◆ **Work to complete**
If a line in the data below holds the word "signals", copy it.
--- Data provided Enclosed Below ---
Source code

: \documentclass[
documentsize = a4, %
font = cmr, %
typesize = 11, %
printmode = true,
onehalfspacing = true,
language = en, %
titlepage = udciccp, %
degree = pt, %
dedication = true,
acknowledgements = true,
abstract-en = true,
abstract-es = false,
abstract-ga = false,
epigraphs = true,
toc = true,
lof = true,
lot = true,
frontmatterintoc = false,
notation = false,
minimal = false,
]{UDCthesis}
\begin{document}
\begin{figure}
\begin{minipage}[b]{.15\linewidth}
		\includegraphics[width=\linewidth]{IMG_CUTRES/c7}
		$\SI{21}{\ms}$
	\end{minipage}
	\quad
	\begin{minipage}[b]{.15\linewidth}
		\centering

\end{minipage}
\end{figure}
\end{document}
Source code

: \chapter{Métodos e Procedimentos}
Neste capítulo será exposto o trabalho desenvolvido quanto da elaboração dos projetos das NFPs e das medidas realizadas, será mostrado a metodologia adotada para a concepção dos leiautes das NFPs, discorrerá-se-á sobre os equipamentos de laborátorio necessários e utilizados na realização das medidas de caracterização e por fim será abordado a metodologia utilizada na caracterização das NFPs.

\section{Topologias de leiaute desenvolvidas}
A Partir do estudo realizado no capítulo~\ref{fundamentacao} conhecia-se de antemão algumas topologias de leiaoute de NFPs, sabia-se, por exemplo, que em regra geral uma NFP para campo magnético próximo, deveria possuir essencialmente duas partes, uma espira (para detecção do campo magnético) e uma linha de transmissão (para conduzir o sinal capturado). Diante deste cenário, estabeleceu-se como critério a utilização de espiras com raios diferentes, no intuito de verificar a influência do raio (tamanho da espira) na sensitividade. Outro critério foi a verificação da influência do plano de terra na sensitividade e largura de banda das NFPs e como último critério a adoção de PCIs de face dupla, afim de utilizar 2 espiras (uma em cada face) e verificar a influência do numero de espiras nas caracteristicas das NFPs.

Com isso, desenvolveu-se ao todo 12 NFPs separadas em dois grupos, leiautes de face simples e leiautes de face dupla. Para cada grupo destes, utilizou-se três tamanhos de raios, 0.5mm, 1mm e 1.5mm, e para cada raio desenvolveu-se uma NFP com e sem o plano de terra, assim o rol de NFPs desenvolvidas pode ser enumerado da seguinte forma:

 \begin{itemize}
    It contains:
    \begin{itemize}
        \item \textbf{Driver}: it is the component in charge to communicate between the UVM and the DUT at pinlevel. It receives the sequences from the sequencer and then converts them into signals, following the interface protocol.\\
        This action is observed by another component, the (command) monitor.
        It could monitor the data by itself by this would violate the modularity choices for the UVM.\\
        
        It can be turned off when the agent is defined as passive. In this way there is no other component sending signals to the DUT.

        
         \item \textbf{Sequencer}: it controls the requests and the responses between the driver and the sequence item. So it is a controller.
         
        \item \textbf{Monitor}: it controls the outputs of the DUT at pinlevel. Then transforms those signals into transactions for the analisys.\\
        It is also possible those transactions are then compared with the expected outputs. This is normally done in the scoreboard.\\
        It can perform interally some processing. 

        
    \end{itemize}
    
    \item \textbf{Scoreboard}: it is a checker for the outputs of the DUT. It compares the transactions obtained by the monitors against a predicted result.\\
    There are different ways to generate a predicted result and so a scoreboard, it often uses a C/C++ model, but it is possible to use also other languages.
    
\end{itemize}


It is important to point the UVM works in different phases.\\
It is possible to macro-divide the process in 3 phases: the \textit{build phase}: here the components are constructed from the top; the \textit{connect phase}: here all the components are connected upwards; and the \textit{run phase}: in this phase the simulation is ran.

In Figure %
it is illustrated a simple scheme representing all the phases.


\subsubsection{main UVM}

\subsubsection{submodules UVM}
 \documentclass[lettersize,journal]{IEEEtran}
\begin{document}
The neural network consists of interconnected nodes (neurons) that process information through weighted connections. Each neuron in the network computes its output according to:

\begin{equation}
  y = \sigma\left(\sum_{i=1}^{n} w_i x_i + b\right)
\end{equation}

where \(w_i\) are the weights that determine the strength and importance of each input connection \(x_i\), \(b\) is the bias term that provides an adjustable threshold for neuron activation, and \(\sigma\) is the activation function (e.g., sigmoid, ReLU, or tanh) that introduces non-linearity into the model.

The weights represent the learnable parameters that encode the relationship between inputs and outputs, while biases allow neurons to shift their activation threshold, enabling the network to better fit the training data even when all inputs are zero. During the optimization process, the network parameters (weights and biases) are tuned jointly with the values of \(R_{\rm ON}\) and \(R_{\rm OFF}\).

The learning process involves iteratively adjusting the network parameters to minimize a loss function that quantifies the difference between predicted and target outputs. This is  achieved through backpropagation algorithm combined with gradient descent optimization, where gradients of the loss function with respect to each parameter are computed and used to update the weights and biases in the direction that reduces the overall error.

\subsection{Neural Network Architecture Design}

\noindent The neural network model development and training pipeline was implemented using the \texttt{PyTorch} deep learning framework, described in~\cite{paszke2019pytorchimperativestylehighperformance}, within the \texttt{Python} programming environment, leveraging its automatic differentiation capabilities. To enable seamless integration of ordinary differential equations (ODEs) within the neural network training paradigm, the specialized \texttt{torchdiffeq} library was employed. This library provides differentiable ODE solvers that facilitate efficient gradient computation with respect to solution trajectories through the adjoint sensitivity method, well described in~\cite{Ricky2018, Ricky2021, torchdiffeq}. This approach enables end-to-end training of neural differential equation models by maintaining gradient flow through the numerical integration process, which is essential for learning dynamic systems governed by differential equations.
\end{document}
--- End of Enclosed Data provided ---
◆ **Answer for this exercise**
        \item \textbf{Driver}: it is the component in charge to communicate between the UVM and the DUT at pinlevel. It receives the sequences from the sequencer and then converts them into signals, following the interface protocol.\\
        It can be turned off when the agent is defined as passive. In this way there is no other component sending signals to the DUT.
        \item \textbf{Monitor}: it controls the outputs of the DUT at pinlevel. Then transforms those signals into transactions for the analisys.\\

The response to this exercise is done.